Uruguay took a systematic approach to developing grassroots and age-grade rugby programs, and the impact of these initiatives is reflected in the improved performance of their national teams.

Rugby is introduced to young players through school programmes and community initiatives
and the URU organises youth competitions and tournaments at various age levels.

These events serve as a platform for young players to showcase their skills and gain valuable playing

High-performance centres are established to provide specialised training, coaching, and support
services to talented individuals.

The impact of these initiatives is evident in Uruguay’s national teams’ improved competitiveness on the international stage. Uruguay has consistently qualified for Rugby World Cups, showcasing the effectiveness of their player development pathways.

The emphasis on grassroots and age-grade rugby has contributed to a deep pool of talent and a more sustainable and competitive national rugby programme.

Grassroots Rugby in Kenya

While some strides have been made in grassroots rugby development in Kenya, exemplified by
rugby projects like the Futures Cup held by DBA Africa, Nondies Rangers Rugby Academy
Festivals and the KRU’s focus on age-grade initiatives like the Prescott Cup, Damu Changa and
Safari Sevens Age grade tournaments, a large void remains.
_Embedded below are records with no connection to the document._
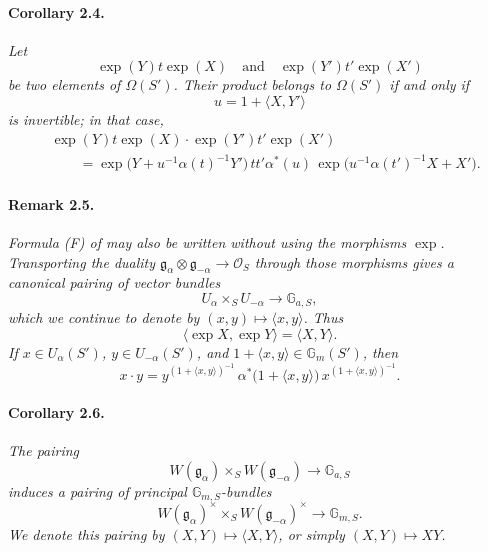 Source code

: 

\paragraph{\textbf{Corollary 2.4.}}
\emph{Let}
\[
  \exp(Y)t\exp(X)
  \quad\text{and}\quad
  \exp(Y')t'\exp(X')
\]
\emph{be two elements of \(\Omega(S')\). Their product belongs to
\(\Omega(S')\) if and only if}
\[
  u=1+\langle X,Y'\rangle
\]
\emph{is invertible; in that case,}
\begin{equation}\tag{F'}
\begin{split}
  &\exp(Y)t\exp(X)\cdot\exp(Y')t'\exp(X')\\
  &\qquad
   =\exp\bigl(Y+u^{-1}\alpha(t)^{-1}Y'\bigr)\,
      tt'\alpha^\ast(u)\,
      \exp\bigl(u^{-1}\alpha(t')^{-1}X+X'\bigr).
\end{split}
\end{equation}

\paragraph{\textbf{Remark 2.5.}}
\emph{Formula \textup{(F)} of  may also be written
without using the morphisms \(\exp\). Transporting the duality
\(\mathfrak g_\alpha\otimes\mathfrak g_{-\alpha}\to\mathscr O_S\)
through those morphisms gives a canonical pairing of vector
bundles}
\[
  U_\alpha\times_S U_{-\alpha}\longrightarrow\mathbb G_{a,S},
\]
\emph{which we continue to denote by
\((x,y)\mapsto\langle x,y\rangle\). Thus}
\[
  \langle\exp X,\exp Y\rangle=\langle X,Y\rangle.
\]
\emph{If \(x\in U_\alpha(S')\), \(y\in U_{-\alpha}(S')\), and
\(1+\langle x,y\rangle\in\mathbb G_m(S')\), then}
\[
  x\cdot y
   =y^{(1+\langle x,y\rangle)^{-1}}\,
      \alpha^\ast\bigl(1+\langle x,y\rangle\bigr)\,
      x^{(1+\langle x,y\rangle)^{-1}}.
\]

\paragraph{\textbf{Corollary 2.6.}}
\emph{The pairing}
\[
  W(\mathfrak g_\alpha)\times_S W(\mathfrak g_{-\alpha})
    \longrightarrow\mathbb G_{a,S}
\]
\emph{induces a pairing of principal
\(\mathbb G_{m,S}\)-bundles}
\[
  W(\mathfrak g_\alpha)^\times
    \times_S W(\mathfrak g_{-\alpha})^\times
      \longrightarrow\mathbb G_{m,S}.
\]
\emph{We denote this pairing by
\((X,Y)\mapsto\langle X,Y\rangle\), or simply
\((X,Y)\mapsto XY\).}

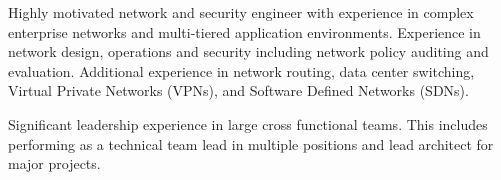 Highly motivated network and security engineer with experience in complex
enterprise networks and multi-tiered application environments. Experience in
network design, operations and security including network policy auditing and
evaluation. Additional experience in network routing, data center switching,
Virtual Private Networks (VPNs), and Software Defined Networks (SDNs).

Significant leadership experience in large cross functional teams. This
includes performing as a technical team lead in multiple positions and lead
architect for major projects.
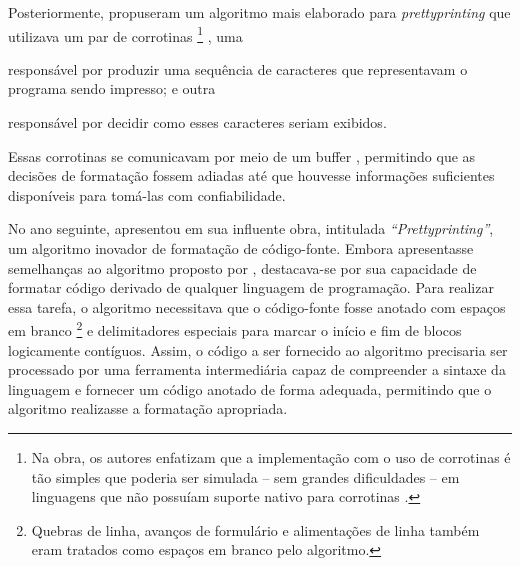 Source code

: \documentclass
 [11pt,a4paper,english,brazil,openright,sumario=tradicional,twoside]
 {abntex2}
\begin{document}
 Posteriormente, \textcite{hearn-1979-one} propuseram um algoritmo mais
 elaborado para \textit{prettyprinting} que utilizava um par de corrotinas%
 \footnote
  {Na obra, os autores enfatizam que a implementação com o uso de corrotinas é
   tão simples que poderia ser simulada -- sem grandes dificuldades -- em
   linguagens que não possuíam suporte nativo para corrotinas
   \cite[53]{hearn-1979-one}.}%
 , uma
 \begin{inparaenum}
  \item responsável por produzir uma sequência de caracteres que representavam
        o programa sendo impresso; e outra
  \item responsável por decidir como esses caracteres seriam exibidos.
 \end{inparaenum}
 Essas corrotinas se comunicavam por meio de um buffer , permitindo
 que as decisões de formatação fossem adiadas até que houvesse informações
 suficientes disponíveis para tomá-las com confiabilidade.

 No ano seguinte, \textcite{oppen-1980-prettyprinting} apresentou em sua
 influente obra, intitulada \textit{``Prettyprinting''}, um algoritmo inovador
 de formatação de código-fonte. Embora apresentasse semelhanças ao algoritmo
 proposto por \textcite{hearn-1979-one}, destacava-se por sua capacidade de
 formatar código derivado de qualquer linguagem de programação. Para realizar
 essa tarefa, o algoritmo necessitava que o código-fonte fosse anotado com
 espaços em branco%
 \footnote
  {Quebras de linha, avanços de formulário e alimentações de linha também eram
   tratados como espaços em branco pelo algoritmo.}
 e delimitadores especiais para marcar o início e fim de blocos logicamente
 contíguos. Assim, o código a ser fornecido ao algoritmo precisaria ser
 processado por uma ferramenta intermediária capaz de compreender a sintaxe da
 linguagem e fornecer um código anotado de forma adequada, permitindo que o
 algoritmo realizasse a formatação apropriada.
\end{document}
The absence of structured age-grade leagues as well as consistent fixtures and tournaments across the country poses a challenge in cultivating and retaining young talents within the rugby fold.

Here, grassroots rugby development stands as the stage where raw talent can be turned into
promise. From colonial-era exclusivity to a sport for the masses, rugby’s evolution is marked by
inclusivity and a broader appeal.

Recent announcements by World Rugby and KRU to launch a  Girls Participation Program to bolster female participation in the sport, as well as announcements from the KRU on plans to introduce rugby in primary schools are undoubtedly steps in the right direction.

However, to fully capitalise on this increase in young athletes, there must be a comprehensive framework to sustain their progress. At present, the lack of sustained engagement through age-grade leagues and fixtures hinders the transition of budding talents from schoolyards to competitive platforms.


In addition, a lack of corporate backing holds the sport back as there is limited financial backing that would inject the needed resources into age-grade rugby, facilitating tournaments, coaching programs and infrastructure development.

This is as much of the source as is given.